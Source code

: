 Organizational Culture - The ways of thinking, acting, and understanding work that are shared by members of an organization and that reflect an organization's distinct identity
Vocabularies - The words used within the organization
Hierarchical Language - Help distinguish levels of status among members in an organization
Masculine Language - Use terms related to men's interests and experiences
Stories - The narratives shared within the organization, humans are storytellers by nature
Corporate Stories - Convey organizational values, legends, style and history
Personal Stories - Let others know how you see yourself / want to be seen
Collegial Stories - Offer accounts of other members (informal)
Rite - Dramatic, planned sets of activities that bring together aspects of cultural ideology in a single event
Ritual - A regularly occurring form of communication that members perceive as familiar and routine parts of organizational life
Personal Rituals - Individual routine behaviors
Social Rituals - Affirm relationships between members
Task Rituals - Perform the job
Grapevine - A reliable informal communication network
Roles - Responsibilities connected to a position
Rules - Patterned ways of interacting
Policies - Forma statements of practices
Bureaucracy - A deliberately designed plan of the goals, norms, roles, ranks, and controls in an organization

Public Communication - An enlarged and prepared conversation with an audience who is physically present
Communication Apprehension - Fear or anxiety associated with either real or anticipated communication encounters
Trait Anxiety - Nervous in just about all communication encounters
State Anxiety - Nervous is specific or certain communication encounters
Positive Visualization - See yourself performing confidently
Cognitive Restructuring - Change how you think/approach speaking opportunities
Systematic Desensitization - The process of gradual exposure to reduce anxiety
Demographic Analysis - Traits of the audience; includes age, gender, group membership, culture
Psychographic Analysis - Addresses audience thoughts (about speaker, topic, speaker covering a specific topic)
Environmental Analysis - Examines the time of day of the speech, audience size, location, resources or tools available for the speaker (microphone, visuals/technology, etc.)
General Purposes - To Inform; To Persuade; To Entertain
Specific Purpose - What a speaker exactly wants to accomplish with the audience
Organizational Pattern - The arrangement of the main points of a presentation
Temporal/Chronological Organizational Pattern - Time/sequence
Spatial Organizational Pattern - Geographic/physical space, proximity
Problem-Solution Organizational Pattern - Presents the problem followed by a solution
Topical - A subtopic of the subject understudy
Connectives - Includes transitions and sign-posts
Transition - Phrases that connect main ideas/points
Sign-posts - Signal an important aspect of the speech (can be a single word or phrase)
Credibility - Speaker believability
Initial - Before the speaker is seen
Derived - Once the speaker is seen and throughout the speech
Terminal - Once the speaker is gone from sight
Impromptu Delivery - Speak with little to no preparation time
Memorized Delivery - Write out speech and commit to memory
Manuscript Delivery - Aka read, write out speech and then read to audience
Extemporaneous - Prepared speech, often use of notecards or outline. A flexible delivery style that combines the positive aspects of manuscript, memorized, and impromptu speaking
════════════════════
§ **Activity**: Only the last part of the records is wanted. Repeat it exactly, beginning at the line containing "Transition - Phrases" and ending at the final line.

§ **Answer section**:
Transition - Phrases that connect main ideas/points
Sign-posts - Signal an important aspect of the speech (can be a single word or phrase)
Credibility - Speaker believability
Initial - Before the speaker is seen
Derived - Once the speaker is seen and throughout the speech
Terminal - Once the speaker is gone from sight
Impromptu Delivery - Speak with little to no preparation time
Memorized Delivery - Write out speech and commit to memory
Manuscript Delivery - Aka read, write out speech and then read to audience
Extemporaneous - Prepared speech, often use of notecards or outline. A flexible delivery style that combines the positive aspects of manuscript, memorized, and impromptu speaking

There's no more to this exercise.